> _WHAT IS BEING ASKED_
Omit the pictures and return every entry exactly as written.
EXTRACTED ENTRIES: Begin
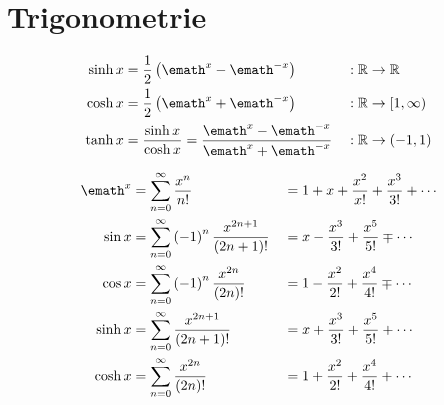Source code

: \section{Trigonometrie}
	\begin{definition}[Hyperbelfunktionen]
		\begin{align*}
			\sinh x &= \frac{1}{2} \left( \emath^x - \emath^{-x} \right) & &: \mathbb{R} \to \mathbb{R} \\
			\cosh x &= \frac{1}{2} \left( \emath^x + \emath^{-x} \right) & &: \mathbb{R} \to [1,\infty) \\
			\tanh x &= \frac{\sinh x}{\cosh x} = \frac{\emath^x - \emath^{-x}}{\emath^x + \emath^{-x}} & &: \mathbb{R} \to (-1,1)
		\end{align*}
	\end{definition}
	\begin{proofhelp}
		\begin{align*}
			\emath ^x &= \sum\limits_{n = 0}^{\infty} \frac{x^n}{n!} & &= 1 + x + \frac{x^2}{x!} + \frac{x^3}{3!} + \cdots \\
			\sin x &= \sum\limits_{n = 0}^{\infty} \left( -1 \right)^n \frac{x^{2n + 1}}{\left( 2n+ 1 \right) !} & &= x - \frac{x^3}{3!} +  \frac{x^5}{5!} \mp \cdots \\
			\cos x &= \sum\limits_{n = 0}^{\infty} \left( -1 \right)^n \frac{x^{2n}}{\left( 2n \right) !} & &= 1 - \frac{x^2}{2!} + \frac{x^4}{4!} \mp \cdots \\
			\sinh x &= \sum\limits_{n = 0}^{\infty} \frac{x^{2n + 1}}{\left( 2n+ 1 \right) !} & &= x + \frac{x^3}{3!} + \frac{x^5}{5!} + \cdots \\
			\cosh x &= \sum\limits_{n = 0}^{\infty} \frac{x^{2n}}{\left( 2n \right) !} & &= 1 + \frac{x^2}{2!} + \frac{x^4}{4!} + \cdots
		\end{align*}
	\end{proofhelp}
EXTRACTED ENTRIES: End
> _EXERCISE OUTPUT_
Source code

: \section{Trigonometrie}
	\begin{definition}[Hyperbelfunktionen]
		\begin{align*}
			\sinh x &= \frac{1}{2} \left( \emath^x - \emath^{-x} \right) & &: \mathbb{R} \to \mathbb{R} \\
			\cosh x &= \frac{1}{2} \left( \emath^x + \emath^{-x} \right) & &: \mathbb{R} \to [1,\infty) \\
			\tanh x &= \frac{\sinh x}{\cosh x} = \frac{\emath^x - \emath^{-x}}{\emath^x + \emath^{-x}} & &: \mathbb{R} \to (-1,1)
		\end{align*}
	\end{definition}
	\begin{proofhelp}
		\begin{align*}
			\emath ^x &= \sum\limits_{n = 0}^{\infty} \frac{x^n}{n!} & &= 1 + x + \frac{x^2}{x!} + \frac{x^3}{3!} + \cdots \\
			\sin x &= \sum\limits_{n = 0}^{\infty} \left( -1 \right)^n \frac{x^{2n + 1}}{\left( 2n+ 1 \right) !} & &= x - \frac{x^3}{3!} +  \frac{x^5}{5!} \mp \cdots \\
			\cos x &= \sum\limits_{n = 0}^{\infty} \left( -1 \right)^n \frac{x^{2n}}{\left( 2n \right) !} & &= 1 - \frac{x^2}{2!} + \frac{x^4}{4!} \mp \cdots \\
			\sinh x &= \sum\limits_{n = 0}^{\infty} \frac{x^{2n + 1}}{\left( 2n+ 1 \right) !} & &= x + \frac{x^3}{3!} + \frac{x^5}{5!} + \cdots \\
			\cosh x &= \sum\limits_{n = 0}^{\infty} \frac{x^{2n}}{\left( 2n \right) !} & &= 1 + \frac{x^2}{2!} + \frac{x^4}{4!} + \cdots
		\end{align*}
	\end{proofhelp}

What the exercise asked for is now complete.